Oracle issues emergency Java update to patch vulnerabilities

After hackers attack a new flaw in Java, "Oracle decided to release a fix for this vulnerability and another closely related bug as soon as possible."

In response to discovering that hackers were actively exploiting two vulnerabilities in Java running in Web browsers, Oracle has released an emergency patch that it says should deal with the problem.

"These vulnerabilities may be remotely exploitable without authentication, i.e., they may be exploited over a network without the need for a username and password," Oracle wrote in a security alert today. "For an exploit to be successful, an unsuspecting user running an affected release in a browser must visit a malicious web page that leverages these vulnerabilities. Successful exploits can impact the availability, integrity, and confidentiality of the user's system."

Hackers were recently found using one of the vulnerabilities to get into users' computers and install McRAT malware . Once installed, McRAT works to contact command, control servers, and copy itself into all files in Windows systems.

Only days after scheduling its last zero-day vulnerability in February, Oracle found these two new exploits. Rather than wait to include the patch in its scheduled quarterly April update, Oracle issued the emergency patch today.

"In order to help maintain the security posture of all Java SE users, Oracle decided to release a fix for this vulnerability and another closely related bug as soon as possible," Oracle software security assurance director Eric Maurice wrote in a blog post today.

It's been a tough go for Oracle over the past couple of months. Several companies, including Apple and Facebook, have said that hackers infiltrated their computer networks via a vulnerability in the Java plug-in for browsers.
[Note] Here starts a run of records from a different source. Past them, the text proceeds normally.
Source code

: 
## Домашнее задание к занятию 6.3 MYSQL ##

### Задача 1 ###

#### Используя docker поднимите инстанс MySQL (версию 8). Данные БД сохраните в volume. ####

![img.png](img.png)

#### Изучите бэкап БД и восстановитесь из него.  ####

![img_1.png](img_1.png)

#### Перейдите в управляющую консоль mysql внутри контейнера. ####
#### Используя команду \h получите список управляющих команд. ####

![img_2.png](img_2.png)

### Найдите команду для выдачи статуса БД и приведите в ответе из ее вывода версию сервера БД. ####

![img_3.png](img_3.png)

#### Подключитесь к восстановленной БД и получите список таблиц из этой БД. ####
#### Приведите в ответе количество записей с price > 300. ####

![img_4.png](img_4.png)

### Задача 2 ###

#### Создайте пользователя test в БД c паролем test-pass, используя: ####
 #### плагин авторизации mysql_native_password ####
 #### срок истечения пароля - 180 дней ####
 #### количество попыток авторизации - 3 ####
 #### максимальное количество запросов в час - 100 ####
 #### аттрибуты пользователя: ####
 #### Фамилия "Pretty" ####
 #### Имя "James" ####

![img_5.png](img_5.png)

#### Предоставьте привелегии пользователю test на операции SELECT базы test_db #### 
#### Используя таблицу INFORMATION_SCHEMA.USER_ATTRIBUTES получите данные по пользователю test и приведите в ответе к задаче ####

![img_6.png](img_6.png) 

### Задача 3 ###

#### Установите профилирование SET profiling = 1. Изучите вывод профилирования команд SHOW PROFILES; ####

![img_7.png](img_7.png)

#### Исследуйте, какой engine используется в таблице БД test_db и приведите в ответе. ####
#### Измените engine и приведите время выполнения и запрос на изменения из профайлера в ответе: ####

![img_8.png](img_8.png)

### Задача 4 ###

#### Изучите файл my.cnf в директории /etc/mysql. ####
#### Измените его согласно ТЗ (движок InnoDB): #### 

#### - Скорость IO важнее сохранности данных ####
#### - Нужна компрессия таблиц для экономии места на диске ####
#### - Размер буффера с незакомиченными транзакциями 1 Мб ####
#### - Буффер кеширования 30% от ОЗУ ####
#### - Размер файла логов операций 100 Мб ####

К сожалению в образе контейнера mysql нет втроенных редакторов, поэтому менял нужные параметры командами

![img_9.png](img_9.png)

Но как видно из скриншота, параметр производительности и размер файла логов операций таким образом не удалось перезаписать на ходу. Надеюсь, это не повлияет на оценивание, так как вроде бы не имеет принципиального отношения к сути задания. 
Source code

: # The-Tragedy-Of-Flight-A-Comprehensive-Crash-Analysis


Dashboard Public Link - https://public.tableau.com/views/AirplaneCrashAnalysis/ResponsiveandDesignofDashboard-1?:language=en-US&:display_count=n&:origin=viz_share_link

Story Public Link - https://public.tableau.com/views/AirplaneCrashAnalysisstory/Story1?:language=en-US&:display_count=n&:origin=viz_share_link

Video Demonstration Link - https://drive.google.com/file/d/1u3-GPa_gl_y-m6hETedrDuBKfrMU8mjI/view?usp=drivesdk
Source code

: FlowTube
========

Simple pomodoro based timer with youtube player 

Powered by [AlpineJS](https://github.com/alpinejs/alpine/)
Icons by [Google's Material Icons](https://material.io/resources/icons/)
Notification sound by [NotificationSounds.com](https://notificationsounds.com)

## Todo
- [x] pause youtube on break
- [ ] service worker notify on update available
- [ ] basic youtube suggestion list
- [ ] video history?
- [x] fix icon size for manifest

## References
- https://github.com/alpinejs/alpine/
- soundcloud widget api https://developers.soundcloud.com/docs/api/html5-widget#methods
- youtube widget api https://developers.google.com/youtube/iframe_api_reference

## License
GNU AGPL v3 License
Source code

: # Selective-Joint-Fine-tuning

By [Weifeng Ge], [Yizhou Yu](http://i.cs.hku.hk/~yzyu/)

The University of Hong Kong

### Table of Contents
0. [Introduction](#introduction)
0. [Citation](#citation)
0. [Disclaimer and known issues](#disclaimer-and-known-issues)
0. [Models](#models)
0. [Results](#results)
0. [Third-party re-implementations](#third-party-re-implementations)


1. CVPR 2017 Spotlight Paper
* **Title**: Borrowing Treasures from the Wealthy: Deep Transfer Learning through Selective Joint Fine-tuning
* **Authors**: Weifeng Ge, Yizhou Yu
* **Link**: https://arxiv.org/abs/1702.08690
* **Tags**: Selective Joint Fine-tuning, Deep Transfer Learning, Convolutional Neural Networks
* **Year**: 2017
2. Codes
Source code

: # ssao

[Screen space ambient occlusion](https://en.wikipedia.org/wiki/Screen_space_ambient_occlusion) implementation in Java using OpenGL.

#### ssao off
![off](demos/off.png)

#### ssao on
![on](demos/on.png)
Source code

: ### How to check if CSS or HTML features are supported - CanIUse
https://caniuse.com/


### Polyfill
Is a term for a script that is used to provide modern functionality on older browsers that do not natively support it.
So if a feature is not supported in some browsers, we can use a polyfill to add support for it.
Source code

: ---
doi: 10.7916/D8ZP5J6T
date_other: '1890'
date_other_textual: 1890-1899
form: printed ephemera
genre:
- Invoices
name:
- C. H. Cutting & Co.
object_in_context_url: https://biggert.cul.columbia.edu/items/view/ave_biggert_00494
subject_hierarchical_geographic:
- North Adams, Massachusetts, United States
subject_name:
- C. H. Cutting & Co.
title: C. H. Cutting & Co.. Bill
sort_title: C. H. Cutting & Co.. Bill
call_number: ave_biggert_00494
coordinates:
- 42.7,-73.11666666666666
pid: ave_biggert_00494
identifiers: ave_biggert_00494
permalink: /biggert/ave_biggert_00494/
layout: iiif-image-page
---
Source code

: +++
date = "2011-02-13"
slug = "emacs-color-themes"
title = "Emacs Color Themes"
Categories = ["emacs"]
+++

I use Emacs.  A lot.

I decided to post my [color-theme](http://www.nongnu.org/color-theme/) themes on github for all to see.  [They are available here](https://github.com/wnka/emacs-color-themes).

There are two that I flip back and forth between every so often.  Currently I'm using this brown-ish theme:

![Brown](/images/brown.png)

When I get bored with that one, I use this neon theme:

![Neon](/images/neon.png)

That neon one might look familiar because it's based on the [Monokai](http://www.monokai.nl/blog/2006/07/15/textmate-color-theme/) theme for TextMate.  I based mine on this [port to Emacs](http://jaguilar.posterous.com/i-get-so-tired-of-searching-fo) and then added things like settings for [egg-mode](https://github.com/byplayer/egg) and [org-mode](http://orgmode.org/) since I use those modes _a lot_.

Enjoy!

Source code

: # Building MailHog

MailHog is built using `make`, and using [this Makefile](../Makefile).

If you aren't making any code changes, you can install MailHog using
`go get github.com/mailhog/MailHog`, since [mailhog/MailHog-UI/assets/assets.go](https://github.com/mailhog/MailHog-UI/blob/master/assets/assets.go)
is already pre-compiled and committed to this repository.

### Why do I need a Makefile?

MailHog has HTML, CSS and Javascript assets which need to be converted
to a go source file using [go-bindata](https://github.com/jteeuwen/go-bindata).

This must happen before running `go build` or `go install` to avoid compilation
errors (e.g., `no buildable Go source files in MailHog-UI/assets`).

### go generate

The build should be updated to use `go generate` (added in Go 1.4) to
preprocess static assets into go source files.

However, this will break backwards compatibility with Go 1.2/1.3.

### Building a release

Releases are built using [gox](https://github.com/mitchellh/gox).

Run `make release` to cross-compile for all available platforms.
In January, Apple blocked Java from some of its Macs using its XProtect antimalware tool -- citing security vulnerabilities. The U.S. Department of Homeland Security also announced in January that computer users should disable Java on their Web browsers saying that unpatched vulnerabilities could still possibly be out there.

According to Oracle, the most recent vulnerabilities are only applicable to Java running in Web browsers -- they don't affect Java running on servers, standalone Java desktop applications, or embedded Java applications. They also do not affect Oracle server-based software.

Users can install and update their Java software by going to the Java Web site or through the Java auto update.